Working with artifacts¶
An Artifact
is a typed view into a directory. Creating, accessing, and
modifying an artifact’s attributes corresponds to creating, accessing, and
modifying files and subdirectories. By default, simple objects (integers,
floating-point numbers, strings, bytestrings, True
, False
, and None
),
lists, namespaces-like objects, and multidimensional arrays are stored as CBOR files, and path-like objects (including other artifacts)
are stored as symbolic links. Support for additional object and file types can
be added on both a per-class and per-attribute basis.
An example artifact type definition:
import re
from collections import Counter
from pathlib import Path
from typing import Protocol
from artisan import Artifact
class BookStats(Artifact):
''' A sorted list of the words in a book and
a corresponding list of occurrence counts. '''
class Spec(Protocol):
book: str; 'The path to a text file.'
def __init__(self, spec: Spec) -> None:
text = Path(spec.book).read_text()
counter = Counter(re.findall('\w+', text))
self.words = sorted(counter.keys()) # creates `words.cbor`
self.counts = [counter[w] for w in self.words] # creates `counts.cbor`
Creating artifacts¶
Instantiating an artifact ensures the corresponding files exist.
from os import listdir
from types import SimpleNamespace as Ns
stats = BookStats(Ns(book='The Grammar of Graphics.txt'))
Path(stats) # => Path('/home/tutorial-author/BookStats_0000')
listdir(stats) # => ['_meta_.json', 'words.cbor', 'counts.cbor']
However, Artisan will try to avoid rebuilding artifacts it has already created.
BookStats(Ns(book="Why's Poignant Guide.txt")) # creates "BookStats_0001/"
BookStats(Ns(book="Why's Poignant Guide.txt")) # uses the existing "BookStats_0001/"
When Artisan builds an artifact, it stores metadata in a file called
_meta_.json
. When an artifact is instantiated, Artisan will search for a
directory with a matching _meta_.json
file in the active context’s root artifact directory. The search is recursive, but when a
directory with a _meta_.json
file is found, its subdirectories will not be
searched. If a match is found, that artifact will be returned. Otherwise,
Artisan will invoke the active context’s artifact builder to create a new one.
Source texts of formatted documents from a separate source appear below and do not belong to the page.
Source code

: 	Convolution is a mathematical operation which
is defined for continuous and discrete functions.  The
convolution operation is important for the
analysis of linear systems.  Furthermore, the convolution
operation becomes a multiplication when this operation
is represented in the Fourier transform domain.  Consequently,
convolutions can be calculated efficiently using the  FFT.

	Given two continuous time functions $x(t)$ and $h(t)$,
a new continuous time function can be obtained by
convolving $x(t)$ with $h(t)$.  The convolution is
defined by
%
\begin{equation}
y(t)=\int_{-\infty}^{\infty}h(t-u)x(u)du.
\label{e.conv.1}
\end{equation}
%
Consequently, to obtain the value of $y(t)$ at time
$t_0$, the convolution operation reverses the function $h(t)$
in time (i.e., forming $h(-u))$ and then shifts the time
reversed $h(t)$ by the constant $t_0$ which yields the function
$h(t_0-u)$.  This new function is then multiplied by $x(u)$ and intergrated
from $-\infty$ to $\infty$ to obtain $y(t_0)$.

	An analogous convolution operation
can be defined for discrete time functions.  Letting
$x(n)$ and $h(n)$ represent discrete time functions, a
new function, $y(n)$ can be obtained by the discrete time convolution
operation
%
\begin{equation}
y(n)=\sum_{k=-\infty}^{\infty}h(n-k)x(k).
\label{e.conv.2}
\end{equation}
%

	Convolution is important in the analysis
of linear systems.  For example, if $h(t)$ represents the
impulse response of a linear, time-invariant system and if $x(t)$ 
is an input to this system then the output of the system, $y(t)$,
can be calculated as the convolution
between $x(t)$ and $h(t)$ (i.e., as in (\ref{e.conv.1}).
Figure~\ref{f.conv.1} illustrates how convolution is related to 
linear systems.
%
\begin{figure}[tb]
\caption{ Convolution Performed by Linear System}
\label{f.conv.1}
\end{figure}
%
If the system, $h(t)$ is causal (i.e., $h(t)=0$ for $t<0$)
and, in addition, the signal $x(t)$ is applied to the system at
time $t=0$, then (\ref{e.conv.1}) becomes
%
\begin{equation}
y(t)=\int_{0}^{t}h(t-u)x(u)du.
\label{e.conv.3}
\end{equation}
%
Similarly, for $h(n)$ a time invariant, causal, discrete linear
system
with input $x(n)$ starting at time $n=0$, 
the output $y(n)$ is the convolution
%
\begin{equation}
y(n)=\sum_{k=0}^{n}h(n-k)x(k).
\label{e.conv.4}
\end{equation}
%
The default artifact builder calls __init__
and logs metadata to
_meta_.json
, but custom builders can be used to delegate work to remote
servers or log additional metadata.
> cat BookStats_0000/_meta_.json
{
"spec": {
"type": "BookStats",
"book": "The Grammar of Graphics.txt"
},
"events": [
{"timestamp": "2020-09-12T05:45:55.372295", "type": "Start"},
{"timestamp": "2020-09-12T05:45:55.518389", "type": "Success"}
]
}
If the artifact’s specification has a _path_
attribute, the artifact will be
located at that path.
stats = BookStats(Ns(_path_='stats/that-really-long-book', book='Sapiens.txt'))
stats._path_ # => Path('/home/tutorial-author/stats/that-really-long-book')
Paths can be provided as strings or path-like objects. The “~” character will be expanded to the home directory and the “@” character will be expanded to the root artifact directory.
Recovering existing artifacts¶
artisan.recover
can be used to instantiate an artifact from a path rather than
a specification:
artisan.recover(BookStats, 'BookStats_0000') # => <Stats for "The Grammar of Graphics">
The @
operator works as a shorthand:
# These two expressions are equivalent:
artisan.recover(BookStats, 'BookStats_0000')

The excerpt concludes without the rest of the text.